WHAT YOU HAVE TO DO => An exact reproduction of the data below is expected, free of images.

****************************************

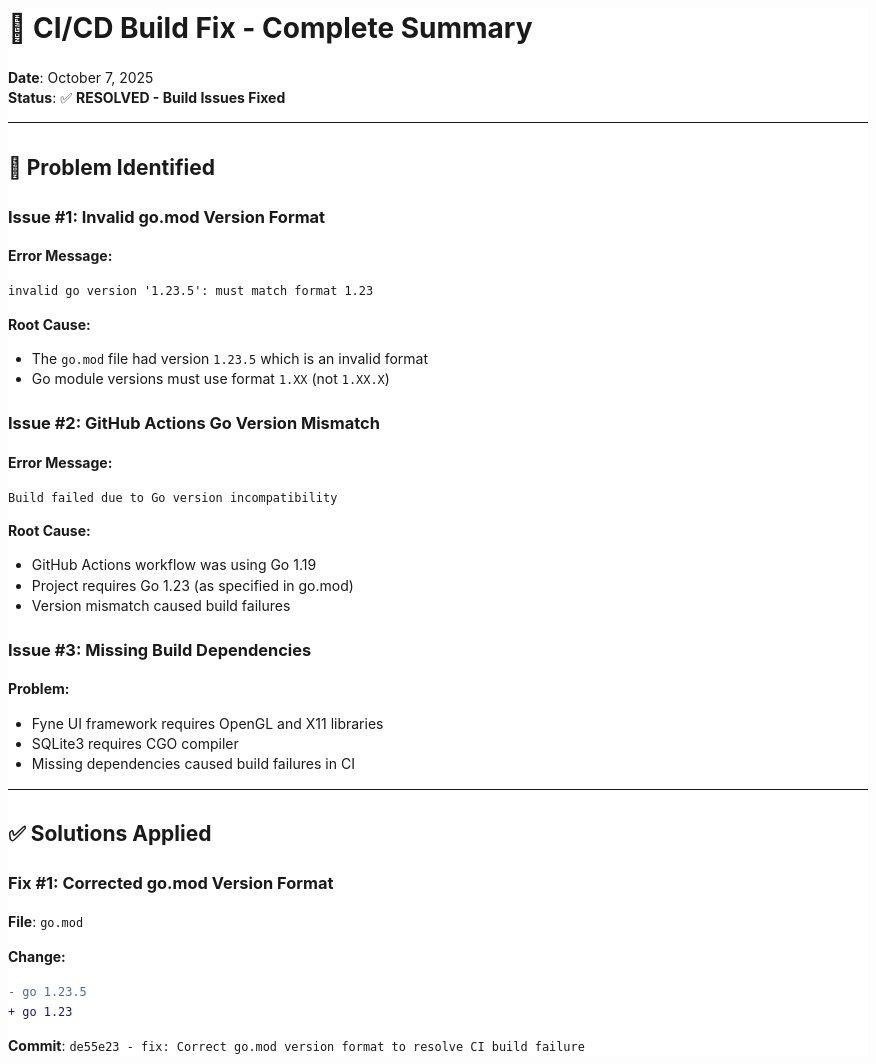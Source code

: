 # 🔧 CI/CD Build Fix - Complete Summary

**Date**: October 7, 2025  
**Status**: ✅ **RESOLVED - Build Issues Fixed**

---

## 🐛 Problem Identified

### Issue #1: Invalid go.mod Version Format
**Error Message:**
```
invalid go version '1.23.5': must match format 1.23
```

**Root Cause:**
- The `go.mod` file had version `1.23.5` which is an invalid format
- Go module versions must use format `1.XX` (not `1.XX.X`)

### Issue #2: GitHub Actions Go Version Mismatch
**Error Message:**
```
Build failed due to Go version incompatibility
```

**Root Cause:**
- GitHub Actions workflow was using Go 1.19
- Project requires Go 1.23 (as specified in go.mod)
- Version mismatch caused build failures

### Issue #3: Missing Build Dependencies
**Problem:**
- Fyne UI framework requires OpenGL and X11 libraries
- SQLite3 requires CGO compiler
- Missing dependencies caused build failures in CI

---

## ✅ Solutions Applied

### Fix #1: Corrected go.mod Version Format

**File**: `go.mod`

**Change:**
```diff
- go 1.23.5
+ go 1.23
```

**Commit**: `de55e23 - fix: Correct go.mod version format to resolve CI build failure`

****************************************

REPLY =>
Source code

: # 🔧 CI/CD Build Fix - Complete Summary

**Date**: October 7, 2025  
**Status**: ✅ **RESOLVED - Build Issues Fixed**

---

## 🐛 Problem Identified

### Issue #1: Invalid go.mod Version Format
**Error Message:**
```
invalid go version '1.23.5': must match format 1.23
```

**Root Cause:**
- The `go.mod` file had version `1.23.5` which is an invalid format
- Go module versions must use format `1.XX` (not `1.XX.X`)

### Issue #2: GitHub Actions Go Version Mismatch
**Error Message:**
```
Build failed due to Go version incompatibility
```

**Root Cause:**
- GitHub Actions workflow was using Go 1.19
- Project requires Go 1.23 (as specified in go.mod)
- Version mismatch caused build failures

### Issue #3: Missing Build Dependencies
**Problem:**
- Fyne UI framework requires OpenGL and X11 libraries
- SQLite3 requires CGO compiler
- Missing dependencies caused build failures in CI

---

## ✅ Solutions Applied

### Fix #1: Corrected go.mod Version Format

**File**: `go.mod`

**Change:**
```diff
- go 1.23.5
+ go 1.23
```

**Commit**: `de55e23 - fix: Correct go.mod version format to resolve CI build failure`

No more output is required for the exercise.